RICHMOND, Va. (WRIC) — Richmond Mayor Levar Stoney is imploring the Richmond Electoral Board to find a fix for the delayed opening of early voting locations calling it an “unacceptable situation.”
“I am deeply concerned over the actions of the General Registrar to delay until October 17 the opening of satellite polling locations across the city for early voting,” Mayor Stoney said in a statement. “There are simply no valid excuses for waiting one month into the early voting period of a statewide election season before making this access available to our citizens.”
8News spoke with Richmond Electoral Board James Nachman earlier this week who said the board was led to believe that all of the satellite voting locations including City Hall, Hickory Hill Community Center and the registrar’s office on Laburnum Avenue would be open to voters starting Friday, Sept. 17. But that was not the case.
Southside residents were left confused and concerned after they showed up at the Hickory Hill Community Center on Belt Boulevard to vote early only to find out that the location was closed.

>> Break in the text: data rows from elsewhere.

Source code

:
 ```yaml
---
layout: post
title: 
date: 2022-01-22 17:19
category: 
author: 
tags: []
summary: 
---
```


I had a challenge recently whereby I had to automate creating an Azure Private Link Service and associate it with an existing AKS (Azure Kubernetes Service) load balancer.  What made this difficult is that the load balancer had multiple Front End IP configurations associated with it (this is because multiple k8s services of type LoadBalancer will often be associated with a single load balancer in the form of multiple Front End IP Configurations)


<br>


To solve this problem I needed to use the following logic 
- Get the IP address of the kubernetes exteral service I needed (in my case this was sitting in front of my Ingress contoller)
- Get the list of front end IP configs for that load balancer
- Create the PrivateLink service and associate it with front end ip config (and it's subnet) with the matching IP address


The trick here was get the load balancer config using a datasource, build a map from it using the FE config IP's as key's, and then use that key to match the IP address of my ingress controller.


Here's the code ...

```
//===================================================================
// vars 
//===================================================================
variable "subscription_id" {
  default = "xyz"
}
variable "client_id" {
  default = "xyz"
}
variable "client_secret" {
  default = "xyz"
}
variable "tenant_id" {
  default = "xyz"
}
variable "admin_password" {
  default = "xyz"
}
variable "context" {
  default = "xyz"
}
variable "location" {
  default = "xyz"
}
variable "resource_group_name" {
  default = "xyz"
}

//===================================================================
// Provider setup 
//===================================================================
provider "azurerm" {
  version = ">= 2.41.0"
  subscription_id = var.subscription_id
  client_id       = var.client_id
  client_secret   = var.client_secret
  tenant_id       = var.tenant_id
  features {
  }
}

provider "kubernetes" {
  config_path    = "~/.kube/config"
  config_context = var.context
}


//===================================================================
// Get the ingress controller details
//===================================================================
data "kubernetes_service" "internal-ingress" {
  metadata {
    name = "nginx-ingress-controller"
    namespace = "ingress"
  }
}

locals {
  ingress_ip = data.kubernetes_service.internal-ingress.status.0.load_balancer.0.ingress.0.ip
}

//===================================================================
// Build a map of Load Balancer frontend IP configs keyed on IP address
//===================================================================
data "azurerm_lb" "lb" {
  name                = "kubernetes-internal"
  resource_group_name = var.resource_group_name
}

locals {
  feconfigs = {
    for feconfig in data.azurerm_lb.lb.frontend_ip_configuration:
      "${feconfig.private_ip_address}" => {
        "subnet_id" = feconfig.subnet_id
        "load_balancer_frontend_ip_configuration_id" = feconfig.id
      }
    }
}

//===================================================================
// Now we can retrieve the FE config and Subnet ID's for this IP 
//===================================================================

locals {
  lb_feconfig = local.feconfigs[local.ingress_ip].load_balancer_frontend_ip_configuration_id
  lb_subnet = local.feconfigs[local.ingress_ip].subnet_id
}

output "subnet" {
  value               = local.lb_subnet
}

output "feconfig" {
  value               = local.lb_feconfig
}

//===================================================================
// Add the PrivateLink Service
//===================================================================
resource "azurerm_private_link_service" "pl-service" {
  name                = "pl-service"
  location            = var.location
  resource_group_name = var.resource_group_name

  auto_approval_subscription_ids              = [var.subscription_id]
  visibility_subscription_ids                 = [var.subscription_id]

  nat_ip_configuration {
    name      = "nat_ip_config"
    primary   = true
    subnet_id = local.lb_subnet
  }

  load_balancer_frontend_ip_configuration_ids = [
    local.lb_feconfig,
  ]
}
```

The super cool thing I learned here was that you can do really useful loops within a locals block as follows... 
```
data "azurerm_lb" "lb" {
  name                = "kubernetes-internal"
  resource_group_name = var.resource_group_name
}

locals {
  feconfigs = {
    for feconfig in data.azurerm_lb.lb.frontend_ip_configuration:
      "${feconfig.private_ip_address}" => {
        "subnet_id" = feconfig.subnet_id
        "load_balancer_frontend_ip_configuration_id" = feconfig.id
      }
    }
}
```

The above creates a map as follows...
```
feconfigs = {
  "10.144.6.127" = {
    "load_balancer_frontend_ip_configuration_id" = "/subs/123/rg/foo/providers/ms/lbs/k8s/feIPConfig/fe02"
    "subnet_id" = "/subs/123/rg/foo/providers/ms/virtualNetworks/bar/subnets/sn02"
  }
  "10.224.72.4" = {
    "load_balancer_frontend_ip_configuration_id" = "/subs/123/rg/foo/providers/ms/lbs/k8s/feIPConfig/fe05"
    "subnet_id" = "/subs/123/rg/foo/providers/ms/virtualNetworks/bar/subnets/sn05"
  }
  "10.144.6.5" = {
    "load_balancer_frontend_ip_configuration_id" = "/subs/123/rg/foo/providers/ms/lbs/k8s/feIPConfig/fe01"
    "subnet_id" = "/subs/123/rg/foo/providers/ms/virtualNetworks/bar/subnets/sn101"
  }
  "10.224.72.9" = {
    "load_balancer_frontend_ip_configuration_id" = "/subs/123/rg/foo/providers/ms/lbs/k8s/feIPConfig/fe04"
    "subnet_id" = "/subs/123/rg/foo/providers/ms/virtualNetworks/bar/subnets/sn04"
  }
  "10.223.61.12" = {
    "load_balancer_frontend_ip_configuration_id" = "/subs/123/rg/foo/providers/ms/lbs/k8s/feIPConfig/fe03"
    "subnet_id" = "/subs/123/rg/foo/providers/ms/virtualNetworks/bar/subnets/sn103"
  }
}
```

Keith G. Balmer, General Registrar for the City of Richmond, said he ran an advertisement in the Richmond Times-Dispatch newspaper on Sunday, Sept. 12, to notify the public that city hall and Hickory Hill wouldn’t open until Oct. 17 — giving residents only two weeks to cast their vote during the early voting period. Besides the ad, residents were not directly notified of the Oct. 17 date.

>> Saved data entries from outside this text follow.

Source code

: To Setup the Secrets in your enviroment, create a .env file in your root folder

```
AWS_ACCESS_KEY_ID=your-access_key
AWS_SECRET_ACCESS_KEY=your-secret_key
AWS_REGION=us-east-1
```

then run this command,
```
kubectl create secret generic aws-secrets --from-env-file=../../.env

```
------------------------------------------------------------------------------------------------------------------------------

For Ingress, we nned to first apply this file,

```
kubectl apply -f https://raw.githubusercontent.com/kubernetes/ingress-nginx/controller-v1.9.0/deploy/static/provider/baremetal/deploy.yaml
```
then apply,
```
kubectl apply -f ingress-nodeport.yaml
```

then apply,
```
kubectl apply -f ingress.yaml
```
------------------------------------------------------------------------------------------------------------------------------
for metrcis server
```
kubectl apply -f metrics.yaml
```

The legal notice was published in the newspaper 51 days before the general election.
Nachman learned Monday of a state statute, Virginia Code Section 24.2-701.2E, that says:
“Not later than 55 days prior to any election, the general registrar shall post notice of all voter satellite office locations in the locality and the dates and hours of operation of each location in the office of the general registrar and on the official website for the county or city. Such notice shall remain in the office of the general registrar and on the official website for the county or city for the duration of the period during which absentee voting in person is available. If the county or city does not have an official website, such notice shall be published in a newspaper of general circulation in the county or city at least once prior to the election but not later than 55 days prior to such election.”

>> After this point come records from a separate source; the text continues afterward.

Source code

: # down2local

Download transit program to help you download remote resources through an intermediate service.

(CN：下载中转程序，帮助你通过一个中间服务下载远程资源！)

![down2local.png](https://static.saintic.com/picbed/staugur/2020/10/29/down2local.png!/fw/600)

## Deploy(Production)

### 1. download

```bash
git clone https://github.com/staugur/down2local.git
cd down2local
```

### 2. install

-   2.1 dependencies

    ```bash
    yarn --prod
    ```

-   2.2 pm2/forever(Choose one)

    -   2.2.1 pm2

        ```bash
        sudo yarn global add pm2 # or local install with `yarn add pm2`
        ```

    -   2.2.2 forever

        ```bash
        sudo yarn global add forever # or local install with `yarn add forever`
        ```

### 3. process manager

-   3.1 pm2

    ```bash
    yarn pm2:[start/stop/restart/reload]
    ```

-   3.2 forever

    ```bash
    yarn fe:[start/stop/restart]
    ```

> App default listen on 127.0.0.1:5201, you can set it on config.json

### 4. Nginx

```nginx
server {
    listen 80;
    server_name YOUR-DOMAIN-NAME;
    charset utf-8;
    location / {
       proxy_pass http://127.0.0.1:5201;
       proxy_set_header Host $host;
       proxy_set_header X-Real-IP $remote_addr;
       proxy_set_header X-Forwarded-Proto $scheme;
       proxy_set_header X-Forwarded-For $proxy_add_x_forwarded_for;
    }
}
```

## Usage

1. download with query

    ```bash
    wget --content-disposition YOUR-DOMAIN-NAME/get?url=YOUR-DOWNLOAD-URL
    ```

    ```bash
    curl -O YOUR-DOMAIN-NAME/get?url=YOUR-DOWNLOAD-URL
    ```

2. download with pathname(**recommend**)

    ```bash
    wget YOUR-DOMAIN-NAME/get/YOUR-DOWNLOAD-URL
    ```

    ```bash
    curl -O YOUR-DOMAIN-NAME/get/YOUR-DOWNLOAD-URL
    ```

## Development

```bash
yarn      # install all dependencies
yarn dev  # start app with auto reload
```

Nachman said the city attorney is advising the electoral board to not add additional dates or times to the public notice because it would be illegal, violating the statute, since Balmer has already released the information.
Because of this, he said Hickory Hill and city hall will still, most likely, not be able to open for voters until Oct. 17.
A final decision will be made by the board in a meeting on Thursday, Sept. 23.